I have switched to interrupt-based handling for MIDI input and things are working much, much better. No dropped notes. It seems tighter, in terms of latency and jitter, but it might be my imagination. I’ll have to see if there is a measurable performance difference between interrupts and DMA.

@shensley, is dropped MIDI events a known issue? It’s not hard to reproduce, I’m just sending a bunch of 64th notes.

Do you have midi clock flowing on the wire too ? Do you take care of filtering out the “MIDI system realtime messages” in the stream of “normal” MIDI messages ?



from the MIDI spec p30

I’m a novice, trying to learn. Please share code if you can.

edit: I guess that’s handled by libdaisy libDaisy/midi.h at ef4cc6a0a934c5074204175be32663705c7189f4 · electro-smith/libDaisy · GitHub

I don’t have anything I can readily share, unfortunately. The implementation is very specific to my project and is nowhere near “library-ready”.

I think the first order of business would be getting the current DMA approach working reliably. Then the Daisy devs can think about adding interrupts as an alternative if it seems worthwhile.

I should note that I’m compiling with -Os optimization to fit in the 128KB flash. So that might be bringing the issue to the surface.

Hi, @miminashi

This issue was actually found, and fixed a little bit before your note here, but we never synced up DaisyExamples with libDaisy after fixing it.

We’ll get it synced up with the latests fixes this week, but in the meantime if you haven’t already you can update libDaisy to the master branch by navigating inside the libDaisy folder within DaisyExamples, and running git checkout master, and then git pull.
Once you’ve done that you can rebuild the library, and then MIDI should start being reliable.

If you’re still experiencing dropped, or inconsistent MIDI input after that definitely let us know.

Thanks, I’ll try it out.
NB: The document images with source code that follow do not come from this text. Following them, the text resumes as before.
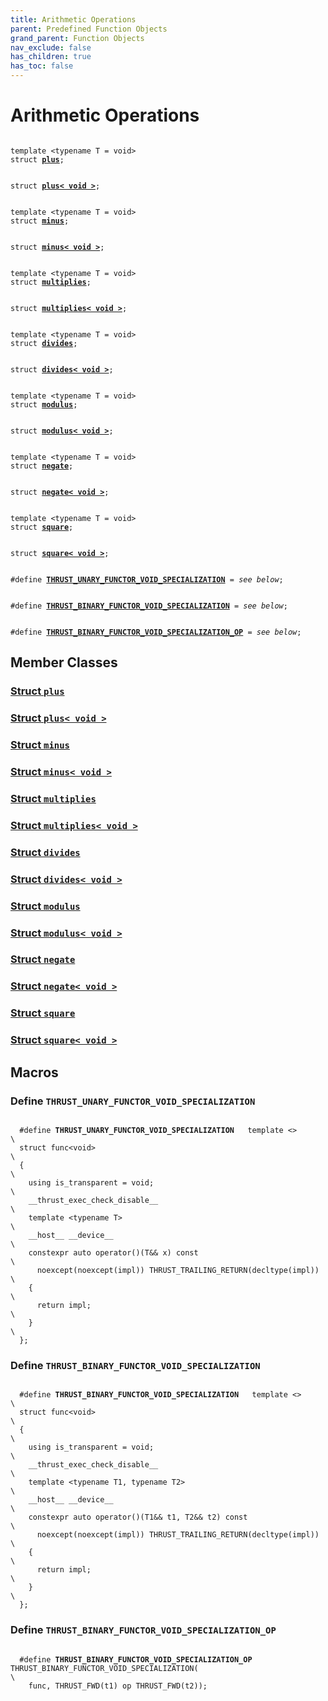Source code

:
 ```yaml
---
title: Arithmetic Operations
parent: Predefined Function Objects
grand_parent: Function Objects
nav_exclude: false
has_children: true
has_toc: false
---
```


# Arithmetic Operations

<code class="doxybook">
<span>template &lt;typename T = void&gt;</span>
<span>struct <b><a href="/api/classes/structplus.html">plus</a></b>;</span>
<br>
<span>struct <b><a href="/api/classes/structplus_3_01void_01_4.html">plus&lt; void &gt;</a></b>;</span>
<br>
<span>template &lt;typename T = void&gt;</span>
<span>struct <b><a href="/api/classes/structminus.html">minus</a></b>;</span>
<br>
<span>struct <b><a href="/api/classes/structminus_3_01void_01_4.html">minus&lt; void &gt;</a></b>;</span>
<br>
<span>template &lt;typename T = void&gt;</span>
<span>struct <b><a href="/api/classes/structmultiplies.html">multiplies</a></b>;</span>
<br>
<span>struct <b><a href="/api/classes/structmultiplies_3_01void_01_4.html">multiplies&lt; void &gt;</a></b>;</span>
<br>
<span>template &lt;typename T = void&gt;</span>
<span>struct <b><a href="/api/classes/structdivides.html">divides</a></b>;</span>
<br>
<span>struct <b><a href="/api/classes/structdivides_3_01void_01_4.html">divides&lt; void &gt;</a></b>;</span>
<br>
<span>template &lt;typename T = void&gt;</span>
<span>struct <b><a href="/api/classes/structmodulus.html">modulus</a></b>;</span>
<br>
<span>struct <b><a href="/api/classes/structmodulus_3_01void_01_4.html">modulus&lt; void &gt;</a></b>;</span>
<br>
<span>template &lt;typename T = void&gt;</span>
<span>struct <b><a href="/api/classes/structnegate.html">negate</a></b>;</span>
<br>
<span>struct <b><a href="/api/classes/structnegate_3_01void_01_4.html">negate&lt; void &gt;</a></b>;</span>
<br>
<span>template &lt;typename T = void&gt;</span>
<span>struct <b><a href="/api/classes/structsquare.html">square</a></b>;</span>
<br>
<span>struct <b><a href="/api/classes/structsquare_3_01void_01_4.html">square&lt; void &gt;</a></b>;</span>
<br>
<span>#define <b><a href="/api/groups/group__arithmetic__operations.html#define-thrust_unary_functor_void_specialization">THRUST&#95;UNARY&#95;FUNCTOR&#95;VOID&#95;SPECIALIZATION</a></b> = <i>see below</i>;</span>
<br>
<span>#define <b><a href="/api/groups/group__arithmetic__operations.html#define-thrust_binary_functor_void_specialization">THRUST&#95;BINARY&#95;FUNCTOR&#95;VOID&#95;SPECIALIZATION</a></b> = <i>see below</i>;</span>
<br>
<span>#define <b><a href="/api/groups/group__arithmetic__operations.html#define-thrust_binary_functor_void_specialization_op">THRUST&#95;BINARY&#95;FUNCTOR&#95;VOID&#95;SPECIALIZATION&#95;OP</a></b> = <i>see below</i>;</span>
</code>

## Member Classes

<h3 id="struct-plus">
<a href="/api/classes/structplus.html">Struct <code>plus</code>
</a>
</h3>

<h3 id="struct-plus< void >">
<a href="/api/classes/structplus_3_01void_01_4.html">Struct <code>plus&lt; void &gt;</code>
</a>
</h3>

<h3 id="struct-minus">
<a href="/api/classes/structminus.html">Struct <code>minus</code>
</a>
</h3>

<h3 id="struct-minus< void >">
<a href="/api/classes/structminus_3_01void_01_4.html">Struct <code>minus&lt; void &gt;</code>
</a>
</h3>

<h3 id="struct-multiplies">
<a href="/api/classes/structmultiplies.html">Struct <code>multiplies</code>
</a>
</h3>

<h3 id="struct-multiplies< void >">
<a href="/api/classes/structmultiplies_3_01void_01_4.html">Struct <code>multiplies&lt; void &gt;</code>
</a>
</h3>

<h3 id="struct-divides">
<a href="/api/classes/structdivides.html">Struct <code>divides</code>
</a>
</h3>

<h3 id="struct-divides< void >">
<a href="/api/classes/structdivides_3_01void_01_4.html">Struct <code>divides&lt; void &gt;</code>
</a>
</h3>

<h3 id="struct-modulus">
<a href="/api/classes/structmodulus.html">Struct <code>modulus</code>
</a>
</h3>

<h3 id="struct-modulus< void >">
<a href="/api/classes/structmodulus_3_01void_01_4.html">Struct <code>modulus&lt; void &gt;</code>
</a>
</h3>

<h3 id="struct-negate">
<a href="/api/classes/structnegate.html">Struct <code>negate</code>
</a>
</h3>

<h3 id="struct-negate< void >">
<a href="/api/classes/structnegate_3_01void_01_4.html">Struct <code>negate&lt; void &gt;</code>
</a>
</h3>

<h3 id="struct-square">
<a href="/api/classes/structsquare.html">Struct <code>square</code>
</a>
</h3>

<h3 id="struct-square< void >">
<a href="/api/classes/structsquare_3_01void_01_4.html">Struct <code>square&lt; void &gt;</code>
</a>
</h3>


## Macros

<h3 id="define-THRUST_UNARY_FUNCTOR_VOID_SPECIALIZATION">
Define <code>THRUST&#95;UNARY&#95;FUNCTOR&#95;VOID&#95;SPECIALIZATION</code>
</h3>

<code class="doxybook">
  <span>#define <b>THRUST_UNARY_FUNCTOR_VOID_SPECIALIZATION</b>   template &lt;&gt;                                                                  \
  struct func&lt;void&gt;                                                            \
  {                                                                            \
    using is&#95;transparent = void;                                               \
    &#95;&#95;thrust&#95;exec&#95;check&#95;disable&#95;&#95;                                              \
    template &lt;typename T&gt;                                                      \
    &#95;&#95;host&#95;&#95; &#95;&#95;device&#95;&#95;                                                        \
    constexpr auto operator()(T&& x) const                                     \
      noexcept(noexcept(impl)) THRUST&#95;TRAILING&#95;RETURN(decltype(impl))          \
    {                                                                          \
      return impl;                                                             \
    }                                                                          \
  };</span></code>
<h3 id="define-THRUST_BINARY_FUNCTOR_VOID_SPECIALIZATION">
Define <code>THRUST&#95;BINARY&#95;FUNCTOR&#95;VOID&#95;SPECIALIZATION</code>
</h3>

<code class="doxybook">
  <span>#define <b>THRUST_BINARY_FUNCTOR_VOID_SPECIALIZATION</b>   template &lt;&gt;                                                                  \
  struct func&lt;void&gt;                                                            \
  {                                                                            \
    using is&#95;transparent = void;                                               \
    &#95;&#95;thrust&#95;exec&#95;check&#95;disable&#95;&#95;                                              \
    template &lt;typename T1, typename T2&gt;                                        \
    &#95;&#95;host&#95;&#95; &#95;&#95;device&#95;&#95;                                                        \
    constexpr auto operator()(T1&& t1, T2&& t2) const                          \
      noexcept(noexcept(impl)) THRUST&#95;TRAILING&#95;RETURN(decltype(impl))          \
    {                                                                          \
      return impl;                                                             \
    }                                                                          \
  };</span></code>
<h3 id="define-THRUST_BINARY_FUNCTOR_VOID_SPECIALIZATION_OP">
Define <code>THRUST&#95;BINARY&#95;FUNCTOR&#95;VOID&#95;SPECIALIZATION&#95;OP</code>
</h3>

<code class="doxybook">
  <span>#define <b>THRUST_BINARY_FUNCTOR_VOID_SPECIALIZATION_OP</b>   THRUST&#95;BINARY&#95;FUNCTOR&#95;VOID&#95;SPECIALIZATION(                                   \
    func, THRUST&#95;FWD(t1) op THRUST&#95;FWD(t2));</span></code>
Does this solve the issue of multiple messages piling up due to the use of DMA for serial RX? If so I’ll probably stick with my interrupt-based handling since low latency is a top priority for me.

Receiving multiple messages is not an issue that needs solving, but rather a design choice that lets you process large amount of data (i.e. events from an MPE controller) more efficiently. Latency is not a problem here, because your UART interrupts will likely be running at priority below the SAI auidio callback, so both approaches would mean that MIDI effects audio only while you wait for the next audio buffer to arrive.

Fair enough about it being a design choice; I posed it as such earlier in this thread. I certainly am not proposing that the DMA approach be replaced with an interrupt approach. But I think the interrupt approach is probably a better fit for many use cases (like it is for my own), and it’s exceedingly simple to support – even I managed to make it work.

Latency is very much a problem for me because I am running with a small buffer (4 samples at 48KHz) in order to achieve very low latency. So to have 3 or more MIDI note events accumulate before they are presented to my application has an appreciable effect on the latency and jitter of my application. Reducing latency and jitter is my primary motivation for targeting an embedded platform; otherwise I’d just use VSTs. :slight_smile:

Also, in my application there is a fair amount of overhead to handing a note-on event. I can easily handle one note-on in the span of my audio callback, but more than that starts eating into my audio processing budget. I could buffer the messages and spread the processing over multiple callback invocations, but that would increase the latency even more.

Hi, I think I’m still running into a similar issue using a UART in DMA FIFO mode. Sometimes it completely misses a number of messages (my current test is to send a burst of 9 bytes, quite quickly (I’m running at 1 Mbaud), and it frequently seems to miss them all.
I’m also wondering if an IRQ-based approach would be more reliable and not have the latency and other issues identified here.

Thanks.

Hi TallMike!

I’m sorry for the delay in response.

It could be worth trying out the IRQ-based approach. For example, if the DMA buffer isn’t emptied out fast enough, IRQ could help to make sure that buffer stays serviced. Though, this may not be the ideal solution.

Good news is that there are some MIDI reliability improvements that are coming to libDaisy soon so those could very well fix your issue.